#### [TASK TO CARRY OUT]
The word "frac" may appear in some of the lines below. State how many lines contain it, and write only that number.

#### [INPUT RECORDS]
..........

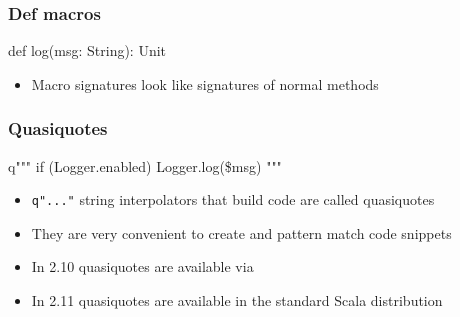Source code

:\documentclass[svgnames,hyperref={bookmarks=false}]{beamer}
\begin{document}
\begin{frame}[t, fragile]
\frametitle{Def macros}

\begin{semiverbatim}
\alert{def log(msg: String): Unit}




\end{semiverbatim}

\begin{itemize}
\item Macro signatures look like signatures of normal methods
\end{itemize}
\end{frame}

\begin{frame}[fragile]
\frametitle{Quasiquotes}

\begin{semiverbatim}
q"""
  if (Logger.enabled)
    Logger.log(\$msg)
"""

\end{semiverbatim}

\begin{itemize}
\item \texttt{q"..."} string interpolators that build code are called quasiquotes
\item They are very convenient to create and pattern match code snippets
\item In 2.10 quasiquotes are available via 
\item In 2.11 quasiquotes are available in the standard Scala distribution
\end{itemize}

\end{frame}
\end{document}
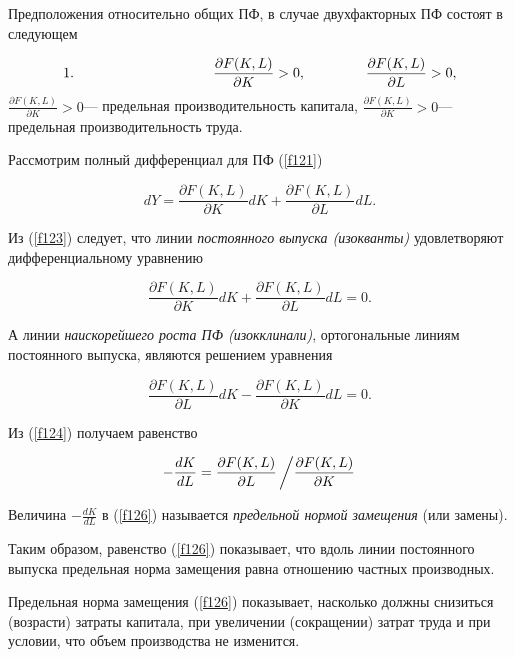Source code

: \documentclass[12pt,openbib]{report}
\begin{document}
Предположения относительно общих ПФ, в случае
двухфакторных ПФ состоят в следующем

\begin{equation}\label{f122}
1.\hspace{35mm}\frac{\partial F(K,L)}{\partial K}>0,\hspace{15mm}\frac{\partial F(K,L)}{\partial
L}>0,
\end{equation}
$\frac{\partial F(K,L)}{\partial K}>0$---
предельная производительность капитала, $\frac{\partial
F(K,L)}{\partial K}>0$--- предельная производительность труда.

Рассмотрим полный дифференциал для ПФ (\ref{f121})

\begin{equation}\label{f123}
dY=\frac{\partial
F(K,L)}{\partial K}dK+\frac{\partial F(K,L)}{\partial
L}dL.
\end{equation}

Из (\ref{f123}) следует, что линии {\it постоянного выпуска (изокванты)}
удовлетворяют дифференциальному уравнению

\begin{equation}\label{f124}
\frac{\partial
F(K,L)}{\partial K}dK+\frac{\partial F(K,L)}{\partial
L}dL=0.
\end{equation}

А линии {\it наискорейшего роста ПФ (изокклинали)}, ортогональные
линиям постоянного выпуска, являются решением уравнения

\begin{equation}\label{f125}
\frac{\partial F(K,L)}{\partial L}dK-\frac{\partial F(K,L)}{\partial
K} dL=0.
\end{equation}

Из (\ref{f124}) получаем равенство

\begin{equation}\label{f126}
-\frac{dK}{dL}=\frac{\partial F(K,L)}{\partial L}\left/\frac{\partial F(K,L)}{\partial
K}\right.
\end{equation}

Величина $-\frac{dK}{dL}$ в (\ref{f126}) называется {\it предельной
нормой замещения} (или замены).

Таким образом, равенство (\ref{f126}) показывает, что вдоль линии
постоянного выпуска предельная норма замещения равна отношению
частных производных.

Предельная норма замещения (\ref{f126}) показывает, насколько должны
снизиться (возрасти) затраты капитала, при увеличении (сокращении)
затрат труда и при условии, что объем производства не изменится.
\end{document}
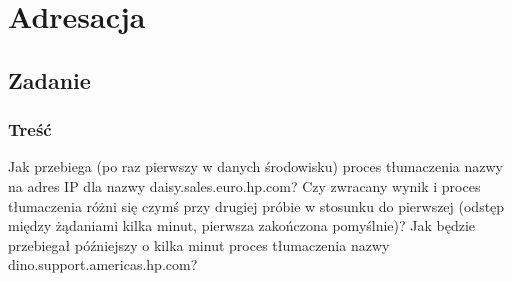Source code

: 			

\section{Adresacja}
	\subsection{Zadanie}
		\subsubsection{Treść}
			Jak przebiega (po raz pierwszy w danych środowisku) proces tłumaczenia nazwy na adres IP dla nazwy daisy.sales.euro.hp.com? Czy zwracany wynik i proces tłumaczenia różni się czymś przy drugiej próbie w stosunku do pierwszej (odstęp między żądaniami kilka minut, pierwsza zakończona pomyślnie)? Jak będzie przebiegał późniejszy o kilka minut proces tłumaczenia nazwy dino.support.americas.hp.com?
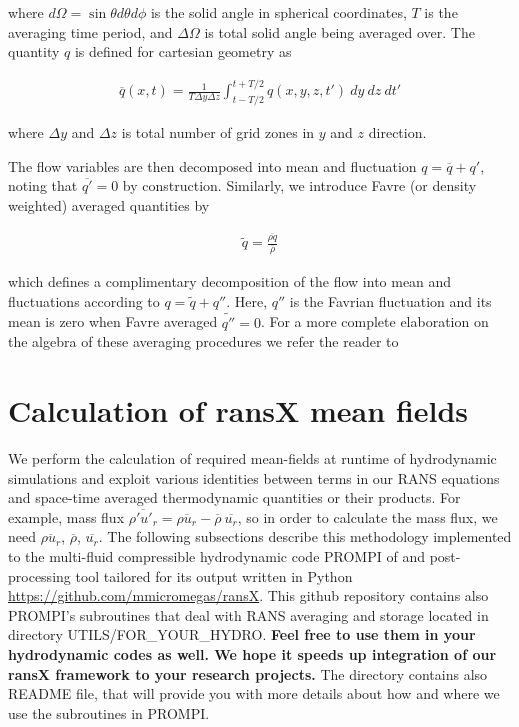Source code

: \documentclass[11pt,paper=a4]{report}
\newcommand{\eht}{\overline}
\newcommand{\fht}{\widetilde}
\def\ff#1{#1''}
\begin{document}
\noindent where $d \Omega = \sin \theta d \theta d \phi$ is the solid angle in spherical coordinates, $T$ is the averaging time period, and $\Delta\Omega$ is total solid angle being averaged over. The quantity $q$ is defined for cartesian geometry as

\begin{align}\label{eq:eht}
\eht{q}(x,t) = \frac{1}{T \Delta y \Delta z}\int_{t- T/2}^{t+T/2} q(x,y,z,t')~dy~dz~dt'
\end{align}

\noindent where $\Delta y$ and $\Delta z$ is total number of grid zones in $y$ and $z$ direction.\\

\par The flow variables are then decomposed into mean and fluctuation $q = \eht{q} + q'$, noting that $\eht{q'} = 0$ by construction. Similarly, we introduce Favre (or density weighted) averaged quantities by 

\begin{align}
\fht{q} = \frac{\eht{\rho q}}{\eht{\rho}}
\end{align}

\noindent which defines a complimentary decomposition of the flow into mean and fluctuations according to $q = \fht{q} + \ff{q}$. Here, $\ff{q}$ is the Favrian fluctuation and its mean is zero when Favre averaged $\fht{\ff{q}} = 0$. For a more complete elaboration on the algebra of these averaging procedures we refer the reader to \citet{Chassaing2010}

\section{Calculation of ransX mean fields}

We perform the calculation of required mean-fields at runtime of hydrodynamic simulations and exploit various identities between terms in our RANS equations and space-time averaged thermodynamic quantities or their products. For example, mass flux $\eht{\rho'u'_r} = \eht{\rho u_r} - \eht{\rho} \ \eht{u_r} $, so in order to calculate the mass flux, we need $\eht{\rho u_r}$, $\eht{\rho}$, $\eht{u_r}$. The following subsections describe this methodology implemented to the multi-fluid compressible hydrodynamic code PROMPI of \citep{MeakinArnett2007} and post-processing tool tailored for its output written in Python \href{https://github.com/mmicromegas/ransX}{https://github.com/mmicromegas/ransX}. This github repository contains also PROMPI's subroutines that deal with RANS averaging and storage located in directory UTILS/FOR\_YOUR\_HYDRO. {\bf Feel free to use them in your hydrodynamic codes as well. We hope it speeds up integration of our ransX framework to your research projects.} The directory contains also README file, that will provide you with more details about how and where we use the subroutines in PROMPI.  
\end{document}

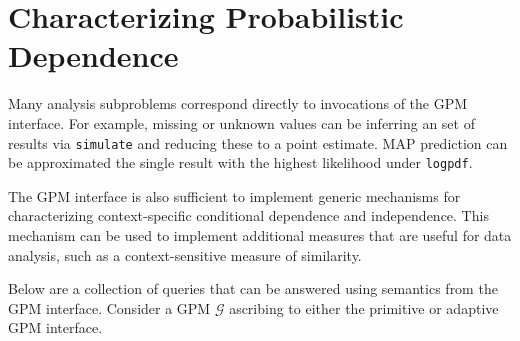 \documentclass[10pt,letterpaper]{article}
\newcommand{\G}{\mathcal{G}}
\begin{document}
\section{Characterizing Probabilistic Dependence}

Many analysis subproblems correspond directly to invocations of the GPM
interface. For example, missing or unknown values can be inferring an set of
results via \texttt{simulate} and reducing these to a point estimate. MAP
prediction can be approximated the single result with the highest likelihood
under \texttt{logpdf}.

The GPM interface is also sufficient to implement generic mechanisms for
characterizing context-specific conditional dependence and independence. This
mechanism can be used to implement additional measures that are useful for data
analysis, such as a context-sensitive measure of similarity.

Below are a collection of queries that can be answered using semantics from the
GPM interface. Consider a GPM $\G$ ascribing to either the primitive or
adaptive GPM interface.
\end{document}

..........

#### [EXERCISE SOLUTION]
12